◆ Data to examine ◆

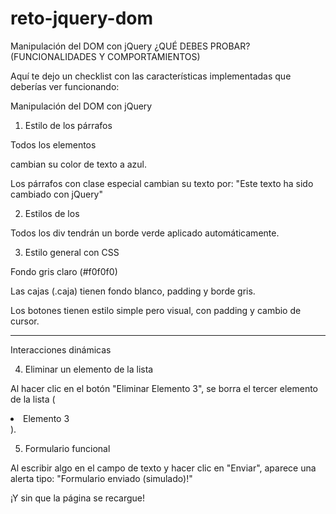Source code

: # reto-jquery-dom
Manipulación del DOM con jQuery
¿QUÉ DEBES PROBAR? (FUNCIONALIDADES Y COMPORTAMIENTOS)

Aquí te dejo un checklist con las características implementadas que deberías ver funcionando:

Manipulación del DOM con jQuery

1. Estilo de los párrafos

Todos los elementos <p> cambian su color de texto a azul.

Los párrafos con clase especial cambian su texto por:
"Este texto ha sido cambiado con jQuery"



2. Estilos de los <div>

Todos los div tendrán un borde verde aplicado automáticamente.



3. Estilo general con CSS

Fondo gris claro (#f0f0f0)

Las cajas (.caja) tienen fondo blanco, padding y borde gris.

Los botones tienen estilo simple pero visual, con padding y cambio de cursor.





---

Interacciones dinámicas

4. Eliminar un elemento de la lista

Al hacer clic en el botón "Eliminar Elemento 3", se borra el tercer elemento de la lista (<li class="borrar">Elemento 3</li>).



5. Formulario funcional

Al escribir algo en el campo de texto y hacer clic en "Enviar", aparece una alerta tipo:
"Formulario enviado (simulado)!"

¡Y sin que la página se recargue!
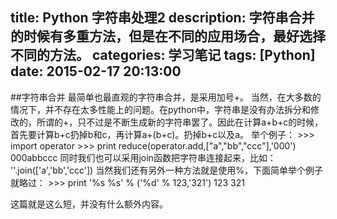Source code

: title: Python 字符串处理2
description: 字符串合并的时候有多重方法，但是在不同的应用场合，最好选择不同的方法。
categories: 学习笔记
tags: [Python]
date: 2015-02-17 20:13:00
---
##字符串合并
最简单也最直观的字符串合并，是采用加号+。
当然，在大多数的情况下，并不存在太多性能上的问题。在python中，字符串是没有办法拆分和修改的，所谓的+，只不过是不断生成新的字符串罢了。因此在计算a+b+c的时候，首先要计算b+c扔掉b和c，再计算a+(b+c)。扔掉b+c以及a。
举个例子：
    >>> import operator
    >>> print reduce(operator.add,["a","bb","ccc"],'000')
    000abbccc
同时我们也可以采用join函数把字符串连接起来，比如：
    ''.join(['a','bb','ccc'])
当然我们还有另外一种方法就是使用%，下面简单举个例子就略过：
    >>> print '%s %s' % ('%d' % 123,'321')
    123 321

<!--more-->
    
这篇就是这么短，并没有什么额外内容。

◆ What is expected ◆
Search the listing above for "padding" and copy every line that holds it.

◆ Response below ◆
Las cajas (.caja) tienen fondo blanco, padding y borde gris.
Los botones tienen estilo simple pero visual, con padding y cambio de cursor.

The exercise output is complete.